Leadership & Karriere Kolumne: Wo sind die deutschen Business-Celebrities?

Kolumne: Wo sind die deutschen Business-Celebrities?

von Lea-Sophie Cramer

Bescheidenheit hat Deutschlands Wirtschaft stark gemacht, doch smarte Biz-Vorbilder und gesellschaftliche Einmischung sind der Weg nach vorn.

Als die amerikanische Gründerin Whitney Wolfe Herd vor ein paar Wochen mit ihrem kleinen Sohn auf dem Arm die Börsenglocke geläutet hat und damit nicht nur ihre Firma Bumble an der Börse war, sondern sie auch plötzlich offiziell zur jüngsten Selfmade-Milliardärin der Welt wurde, war das ein echter Gänsehaut-Moment – pressetechnisch perfekt inszeniert und fotografisch für die Ewigkeit festgehalten.

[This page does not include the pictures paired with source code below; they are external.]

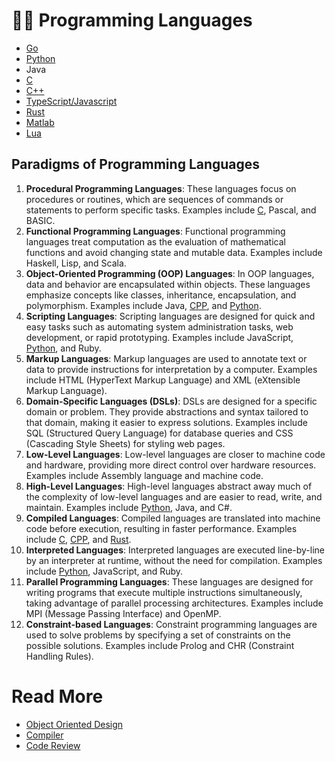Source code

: # 👨‍💻 Programming Languages

- [Go](Golang.md)
- [Python](Python.md)
- Java
- [C](C.md)
- [C++](CPP.md)
- [TypeScript/Javascript](TypeScript.md)
- [Rust](Rust.md)
- [Matlab](Matlab.md)
- [Lua](Lua.md)

## Paradigms of Programming Languages

1. **Procedural Programming Languages**: These languages focus on procedures or routines, which are sequences of commands or statements to perform specific tasks. Examples include [C](C.md), Pascal, and BASIC.
2. **Functional Programming Languages**: Functional programming languages treat computation as the evaluation of mathematical functions and avoid changing state and mutable data. Examples include Haskell, Lisp, and Scala.
3. **Object-Oriented Programming (OOP) Languages**: In OOP languages, data and behavior are encapsulated within objects. These languages emphasize concepts like classes, inheritance, encapsulation, and polymorphism. Examples include Java, [CPP](CPP.md), and [Python](Python.md).
4. **Scripting Languages**: Scripting languages are designed for quick and easy tasks such as automating system administration tasks, web development, or rapid prototyping. Examples include JavaScript, [Python](Python.md), and Ruby.
5. **Markup Languages**: Markup languages are used to annotate text or data to provide instructions for interpretation by a computer. Examples include HTML (HyperText Markup Language) and XML (eXtensible Markup Language).
6. **Domain-Specific Languages (DSLs)**: DSLs are designed for a specific domain or problem. They provide abstractions and syntax tailored to that domain, making it easier to express solutions. Examples include SQL (Structured Query Language) for database queries and CSS (Cascading Style Sheets) for styling web pages.
7. **Low-Level Languages**: Low-level languages are closer to machine code and hardware, providing more direct control over hardware resources. Examples include Assembly language and machine code.
8. **High-Level Languages**: High-level languages abstract away much of the complexity of low-level languages and are easier to read, write, and maintain. Examples include [Python](Python.md), Java, and C#.
9. **Compiled Languages**: Compiled languages are translated into machine code before execution, resulting in faster performance. Examples include [C](C.md), [CPP](CPP.md), and [Rust](Rust.md).
10. **Interpreted Languages**: Interpreted languages are executed line-by-line by an interpreter at runtime, without the need for compilation. Examples include [Python](Python.md), JavaScript, and Ruby.
11. **Parallel Programming Languages**: These languages are designed for writing programs that execute multiple instructions simultaneously, taking advantage of parallel processing architectures. Examples include MPI (Message Passing Interface) and OpenMP.
12. **Constraint-based Languages**: Constraint programming languages are used to solve problems by specifying a set of constraints on the possible solutions. Examples include Prolog and CHR (Constraint Handling Rules).

# Read More

- [Object Oriented Design](Object%20Oriented%20Design.md)
- [Compiler](Compiler.md)
- [Code Review](Code%20Review.md)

Doch das Konzept von „Business-Celebrities“, also Wirtschaftsgestalter:innen, die man auch als Persönlichkeiten kennt, gibt es in Deutschland nicht. Wir alle kennen Richard Branson, Sheryl Sandberg oder Bill Gates. Wir wissen etwas über deren Haltung, auch zu Themen jenseits ihres Kerngeschäfts. Wir haben eine grobe Idee, wer der Mensch hinter dem Unternehmer oder der Managerin ist.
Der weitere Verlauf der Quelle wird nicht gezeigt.